McCallum kicked four for four during the Lions' 34-8 victory over the Stampeders on Saturday night in Calgary.
But when McCallum lined up to kick the ball from the Eskimos' 44-yard line last Friday against Edmonton, most people assumed it would be for a field-goal attempt, not a punt.
Lions coach Mike Benevides suggested he hadn't lost faith in McCallum, whose 44-yard missed field goal July 14 against Saskatchewan was turned into a 128-yard touchdown by the Roughriders' Tristan Jackson.
"It was a 7-6 game at that point, and I was just playing the percentages," said Benevides, reflecting on that 27-14 loss to the Eskimos. "It was just to work the whole field position thing."
Subject as they are to scrutiny, it was another example of a coach habitually erring on the side of conservatism. But others read a deeper meaning into Benevides' decision. It was yet another pin prick in the aura of invincibility crafted last season by McCallum, who set a CFL record with only three misses in 53 field goal attempts.

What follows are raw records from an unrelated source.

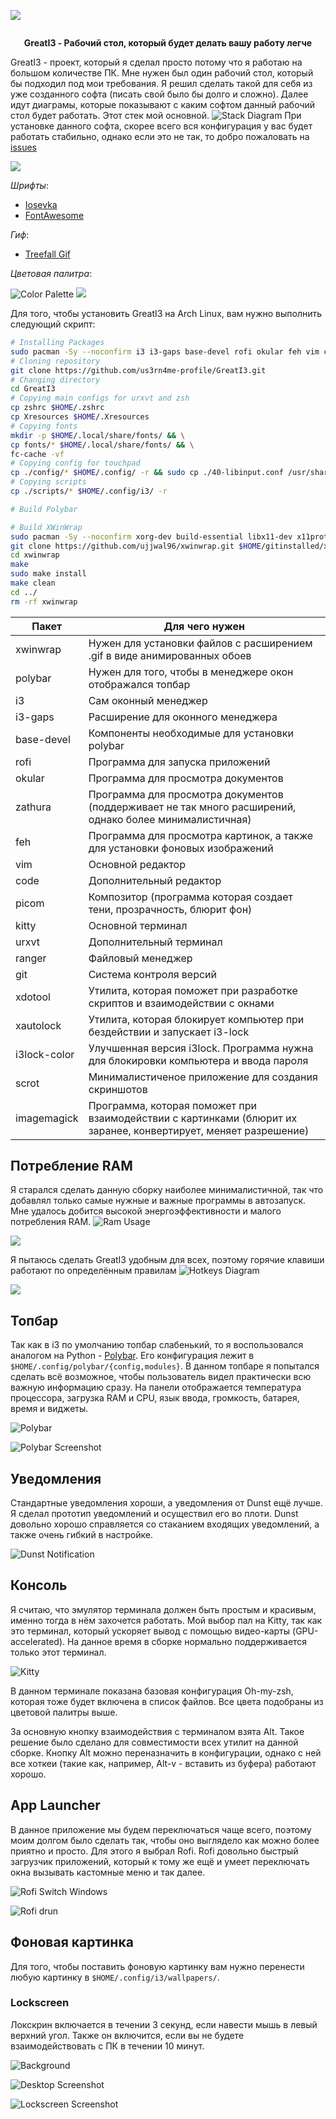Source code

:
![](assets/Header.png)

<div align="center">
  <img src="https://img.shields.io/badge/Great%20i3-Building-blue" alt="">
</div>

<p align="center"><strong>GreatI3 - Рабочий стол, который будет делать вашу работу легче</strong></p>

GreatI3 - проект, который я сделал просто потому что я работаю на большом количестве ПК. Мне нужен был один рабочий стол, который бы подходил под мои требования.
Я решил сделать такой для себя из уже созданного софта (писать свой было бы долго и сложно). Далее идут диаграмы, которые показывают с каким софтом данный рабочий стол будет работать. Этот стек мой основной.
![Stack Diagram](./assets/GreatI3.png)
При установке данного софта, скорее всего вся конфигурация у вас будет работать стабильно, однако если это не так, то добро пожаловать на [issues](https://github.com/us3rn4m3-profile/GreatI3/issues)

![](assets/About.png)

*Шрифты*:
* [Iosevka](https://github.com/be5invis/Iosevka)
* [FontAwesome](https://fontawesome.com/)

*Гиф*: 
* [Treefall Gif](https://github.com/loki7990/Tranquility/blob/master/.config/bspwm/treefall.gif)

*Цветовая палитра*:


![Color Palette](assets/GreatI3_Colorscheme.png)
![](assets/Installing.png)

Для того, чтобы установить GreatI3 на Arch Linux, вам нужно выполнить следующий скрипт:
```bash
# Installing Packages
sudo pacman -Sy --noconfirm i3 i3-gaps base-devel rofi okular feh vim code picom kitty ranger git xdotool xautolock i3lock-color scrot imagemagick rxvt-unicode urxvt-perls
# Cloning repository
git clone https://github.com/us3rn4me-profile/GreatI3.git
# Changing directory
cd GreatI3
# Copying main configs for urxvt and zsh
cp zshrc $HOME/.zshrc
cp Xresources $HOME/.Xresources
# Copying fonts
mkdir -p $HOME/.local/share/fonts/ && \
cp fonts/* $HOME/.local/share/fonts/ && \
fc-cache -vf
# Copying config for touchpad
cp ./config/* $HOME/.config/ -r && sudo cp ./40-libinput.conf /usr/share/X11/xorg.conf.d/40-libinput.conf
# Copying scripts
cp ./scripts/* $HOME/.config/i3/ -r

# Build Polybar

# Build XWinWrap
sudo pacman -Sy --noconfirm xorg-dev build-essential libx11-dev x11proto-xext-dev libxrender-dev libxext-dev gifsicle
git clone https://github.com/ujjwal96/xwinwrap.git $HOME/gitinstalled/xwinwrap
cd xwinwrap
make
sudo make install
make clean
cd ../
rm -rf xwinwrap
```
| Пакет | Для чего нужен |
---------|-----------------
| xwinwrap | Нужен для установки файлов с расширением .gif в виде анимированных обоев |
| polybar | Нужен для того, чтобы в менеджере окон отображался топбар |
| i3 | Сам оконный менеджер |
| i3-gaps | Расширение для оконного менеджера |
| base-devel | Компоненты необходимые для установки polybar |
| rofi | Программа для запуска приложений |
| okular | Программа для просмотра документов |
| zathura | Программа для просмотра документов (поддерживает не так много расширений, однако более минималистичная) |
| feh | Программа для просмотра картинок, а также для установки фоновых изображений |
| vim | Основной редактор |
| code | Дополнительный редактор |
| picom | Композитор (программа которая создает тени, прозрачность, блюрит фон) |
| kitty | Основной терминал |
| urxvt | Дополнительный терминал |
| ranger | Файловый менеджер |
| git | Система контроля версий |
| xdotool | Утилита, которая поможет при разработке скриптов и взаимодействии с окнами |
| xautolock | Утилита, которая блокирует компьютер при бездействии и запускает i3-lock |
| i3lock-color | Улучшенная версия i3lock. Программа нужна для блокировки компьютера и ввода пароля |
| scrot | Минималистиченое приложение для создания скриншотов |
| imagemagick | Программа, которая поможет при взаимодействии с картинками (блюрит их заранее, конвертирует, меняет разрешение) |


## Потребление RAM
Я старался сделать данную сборку наиболее минималистичной, так что добавлял только самые нужные и важные программы в автозапуск. Мне удалось добится высокой энергоэффективности и малого потребления RAM.
![Ram Usage](assets/ram_usage.png)

![](assets/Hotkeys-header.png)

Я пытаюсь сделать GreatI3 удобным для всех, поэтому горячие клавиши работают по определённым правилам
![Hotkeys Diagram](assets/Hotkeys.png)

![](assets/Interface.png)

## Топбар
Так как в i3 по умолчанию топбар слабенький, то я воспользовался аналогом на Python - [Polybar](https://github.com/polybar/polybar). Его конфигурация лежит в `$HOME/.config/polybar/{config,modules}`. В данном топбаре я попытался сделать всё возможное, чтобы пользователь видел практически всю важную информацию сразу. На панели отображается температура процессора, загрузка RAM и CPU, язык ввода, громкость, батарея, время и виджеты.

![Polybar](assets/Polybar.png)

![Polybar Screenshot](assets/Polybar_screen.png)

## Уведомления
Стандартные уведомления хороши, а уведомления от Dunst ещё лучше. Я сделал прототип уведомлений и осуществил его во плоти. Dunst довольно хорошо справляется со стаканием входящих уведомлений, а также очень гибкий в настройке.

![Dunst Notification](assets/Dunst.png)

## Консоль
Я считаю, что эмулятор терминала должен быть простым и красивым, именно тогда в нём захочется работать. Мой выбор пал на Kitty, так как это терминал, который ускоряет вывод с помощью видео-карты (GPU-accelerated). На данное время в сборке нормально поддерживается только этот терминал.

![Kitty](assets/Kitty_screen.png)

В данном терминале показана базовая конфигурация Oh-my-zsh, которая тоже будет включена в список файлов. Все цвета подобраны из цветовой палитры выше.

За основную кнопку взаимодействия с терминалом взята Alt. Такое решение было сделано для совместимости всех утилит на данной сборке. Кнопку Alt можно переназначить в конфигурации, однако с ней все хоткеи (такие как, например, Alt-v - вставить из буфера) работают хорошо.

## App Launcher
В данное приложение мы будем переключаться чаще всего, поэтому моим долгом было сделать так, чтобы оно выглядело как можно более приятно и просто. Для этого я выбрал Rofi. Rofi довольно быстрый загрузчик приложений, который к тому же ещё и умеет переключать окна вызывать кастомные меню и так далее.

![Rofi Switch Windows](assets/rofi.png)

![Rofi drun](assets/rofi_drun.png)

## Фоновая картинка
Для того, чтобы поставить фоновую картинку вам нужно перенести любую картинку в `$HOME/.config/i3/wallpapers/`.

### Lockscreen
Локскрин включается в течении 3 секунд, если навести мышь в левый верхний угол. Также он включится, если вы не будете взаимодействовать с ПК в течении 10 минут.

![Background](assets/Background.png)

![Desktop Screenshot](assets/Desktop.png)

![Lockscreen Screenshot](assets/lockscreen.png)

He has been wide three times in 12 kicks in 2012.
"Forty-four yards for Paul is a gimme," said Sweet, the Lions' kicking consultant. "He was kicking them from 57 in warm-up [for practice]."
The fact that Sweet twice paid a visit to the Surrey practice field last week was another indicator, by those who read the Lions' tea leaves, that McCallum is in need of extra counsel to get back on track.
"He was just hanging out," explained McCallum.
"He'd been away for a while and he just happened to be in the area. I pretty much know what I've doing wrong. I just have to correct it."
McCallum is in his 20th CFL season, but he admits there are times when he needs to reach out to a kindred spirit who understands the mind and mechanics of a kicker.
Sweet, a former Alouette and retired school administrator, held the Montreal team record for consecutive field goals of 21 until it was broken last year by one of pupils, Sean Whyte, McCallum's former understudy in B.C.
Whyte no longer avails himself of Sweet's tutelage, but another young Alouette kicker from the West Coast, Brody McKnight, has regular conversations with his swing coach.
In fact, Sweet has personal involvement with all three kickers in tonight's game - McCallum, Stampeders kicker Rene Paredes and Calgary punter Rob Maver.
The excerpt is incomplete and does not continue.